While this may raise questions around the company's tendering and project design methodology, management has downplayed any further systemic issues in its book. This broker also expects the issues to be contained in FY17 and therefore considers the impact on valuation limited.

Deutsche Bank agrees the risks are currently priced in and maintains a Buy recommendation, lowering the target to NZ$10.15 from NZ$11.67. The broker suspects the construction related losses largely relate to the Justice Precinct project in Canterbury and the Sky City development in Auckland. Assuming FY18 earnings estimates at global multiples the broker notes there remains 11% potential upside to the current share price.

The downgrade may be unwelcome but Credit Suisse is sufficiently comforted by the detail shared during the conference call. The broker observes occasional losses in the sector are unavoidable, but the company has assured investors a loss of this magnitude should not be repeated.

The broker believes the issue is not systemic, and entirely unrelated to cycle risk, but has brought the stock price to compelling levels where the rewards are worth the risks. Accordingly, the broker upgrades to Outperform from Neutral. Target is revised down to NZ$9.80 from NZ$10.10.

The company represents a broad-based exposure to the Australasian building and construction sector with approximately 66% of operating earnings sourced from New Zealand. Brokers project further earnings growth given the ongoing strength of the NZ building and construction sector.

Other Businesses

Credit Suisse notes, beyond the initial negative response to the announcement, the company has always been, and still is, a large manufacturer and distributor of building products with a relatively small construction business. Other businesses, including Higgins and South Pacific, within the construction division continue to track in line with expectations.

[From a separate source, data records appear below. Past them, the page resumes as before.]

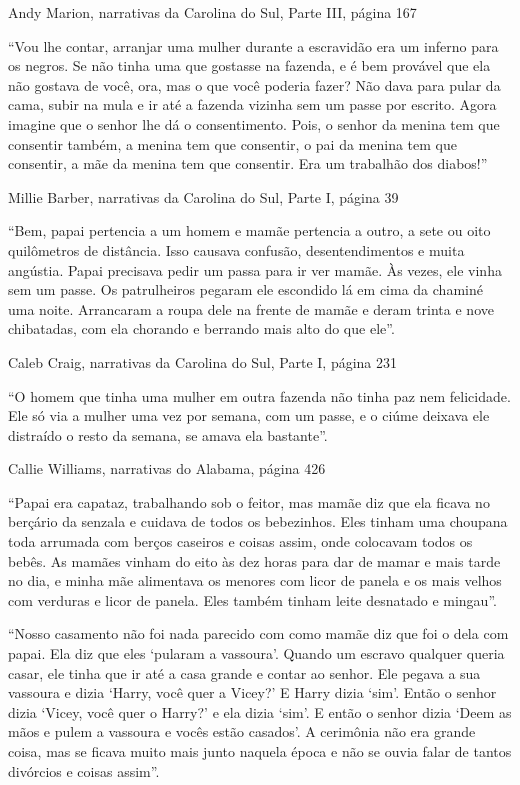 Andy Marion, narrativas da Carolina do Sul, Parte III, página 167

``Vou lhe contar, arranjar uma mulher durante a escravidão era um
inferno para os negros. Se não tinha uma que gostasse na fazenda, e é
bem provável que ela não gostava de você, ora, mas o que você poderia
fazer? Não dava para pular da cama, subir na mula e ir até a fazenda
vizinha sem um passe por escrito. Agora imagine que o senhor lhe dá o
consentimento. Pois, o senhor da menina tem que consentir também, a
menina tem que consentir, o pai da menina tem que consentir, a mãe da
menina tem que consentir. Era um trabalhão dos diabos!''

Millie Barber, narrativas da Carolina do Sul, Parte I, página 39

``Bem, papai pertencia a um homem e mamãe pertencia a outro, a sete ou
oito quilômetros de distância. Isso causava confusão, desentendimentos e
muita angústia. Papai precisava pedir um passa para ir ver mamãe. Às
vezes, ele vinha sem um passe. Os patrulheiros pegaram ele escondido lá
em cima da chaminé uma noite. Arrancaram a roupa dele na frente de mamãe
e deram trinta e nove chibatadas, com ela chorando e berrando mais alto
do que ele''.

Caleb Craig, narrativas da Carolina do Sul, Parte I, página 231

``O homem que tinha uma mulher em outra fazenda não tinha paz nem
felicidade. Ele só via a mulher uma vez por semana, com um passe, e o
ciúme deixava ele distraído o resto da semana, se amava ela bastante''.

Callie Williams, narrativas do Alabama, página 426

``Papai era capataz, trabalhando sob o feitor, mas mamãe diz que ela
ficava no berçário da senzala e cuidava de todos os bebezinhos. Eles
tinham uma choupana toda arrumada com berços caseiros e coisas assim,
onde colocavam todos os bebês. As mamães vinham do eito às dez horas
para dar de mamar e mais tarde no dia, e minha mãe alimentava os menores
com licor de panela e os mais velhos com verduras e licor de panela.
Eles também tinham leite desnatado e mingau''.

``Nosso casamento não foi nada parecido com como mamãe diz que foi o
dela com papai. Ela diz que eles `pularam a vassoura'. Quando um escravo
qualquer queria casar, ele tinha que ir até a casa grande e contar ao
senhor. Ele pegava a sua vassoura e dizia `Harry, você quer a Vicey?' E
Harry dizia `sim'. Então o senhor dizia `Vicey, você quer o Harry?' e
ela dizia `sim'. E então o senhor dizia `Deem as mãos e pulem a vassoura
e vocês estão casados'. A cerimônia não era grande coisa, mas se ficava
muito mais junto naquela época e não se ouvia falar de tantos divórcios
e coisas assim''.

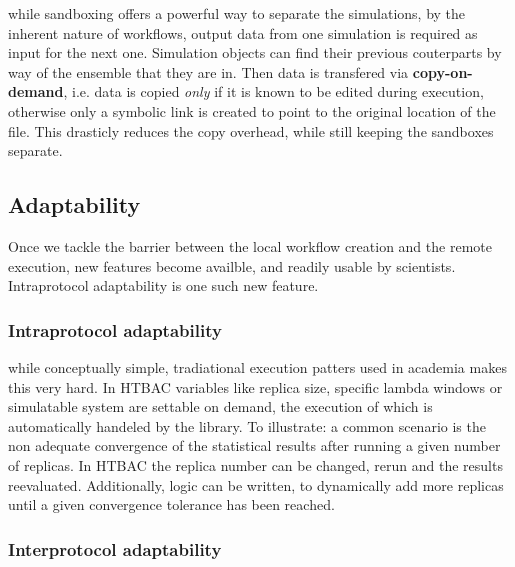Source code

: while sandboxing offers a powerful way to separate the simulations, by the inherent nature of workflows, output data from one simulation is required as input for the next one. Simulation objects can find their previous couterparts by way of the ensemble that they are in. Then data is transfered via \textbf{copy-on-demand}, i.e. data is copied \emph{only} if it is known to be edited during execution, otherwise only a symbolic link is created to point to the original location of the file. This drasticly reduces the copy overhead, while still keeping the sandboxes separate.

\subsection{Adaptability}

Once we tackle the barrier between the local workflow creation and the remote execution, new features become availble, and readily usable by scientists. Intraprotocol adaptability is one such new feature.

\subsubsection{Intraprotocol adaptability}

while conceptually simple, tradiational execution patters used in academia makes this very hard. In HTBAC variables like replica size, specific lambda windows or simulatable system are settable on demand, the execution of which is automatically handeled by the library. To illustrate: a common scenario is the non adequate convergence of the statistical results after running a given number of replicas. In HTBAC the replica number can be changed, rerun and the results reevaluated. Additionally, logic can be written, to dynamically add more replicas until a given convergence tolerance has been reached.

\subsubsection{Interprotocol adaptability}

Citi also downgrades its target, to NZ$10.20 from NZ$11.40. The broker expects investor confidence will be dampened by the outcome of the review and the market may take a wait-and-see approach. Nonetheless, with the majority of the business portfolio operating in line with expectations and management's incentive to deliver NZ$820m in EBIT in FY18, the broker expects considerable negatives are already reflected in the share price.

UBS observes the main issues driving the over-run on costs were design complexity, higher subcontractor costs and time delays. Of the company's construction backlog of NZ$2.7bn around NZ$1.5bn is under a price guarantee, and the vast majority likely relates to the Sky City development.

UBS also believes the sell-off in the stock provides a favourable entry point, especially with construction losses most likely being one-off in nature, but concedes a re-rating may take time as investor confidence is re-built.

Further Risks?

Macquarie is one broker raining on the parade, with a Underperform rating. Macquarie's target is NZ$7.87. The broker retains a view that the loss identified back in February was not a "one-off". The company's construction backlog has grown to three times the level experienced at the previous cycle peak and the broker notes its presence as a builder had historically always been about exerting control over the channel to market for competing products.

Macquarie believes the review, being confined to one vertical segment, contains the inference that the horizontal businesses do not bear the same level of complexity or fixed-price risk. The broker is sceptical, observing that many public-private partnerships are fixed-price in nature and many road projects around New Zealand over the last few years have pushed into geotechnically challenging areas.

Macquarie believes the review should have covered the residential and land development division, given the company's ambitions are similarly large in the residential segment and there is fixed-price risk across some of this work. All up, there are additional downside risks around the horizontal work-in-progress and upstream margins that the broker takes into account.

FNArena's database shows five Buy ratings and one Sell (Macquarie). The dividend yield on FY17 and FY18 forecasts on present FX values is 4.8% and 5.1% respectively.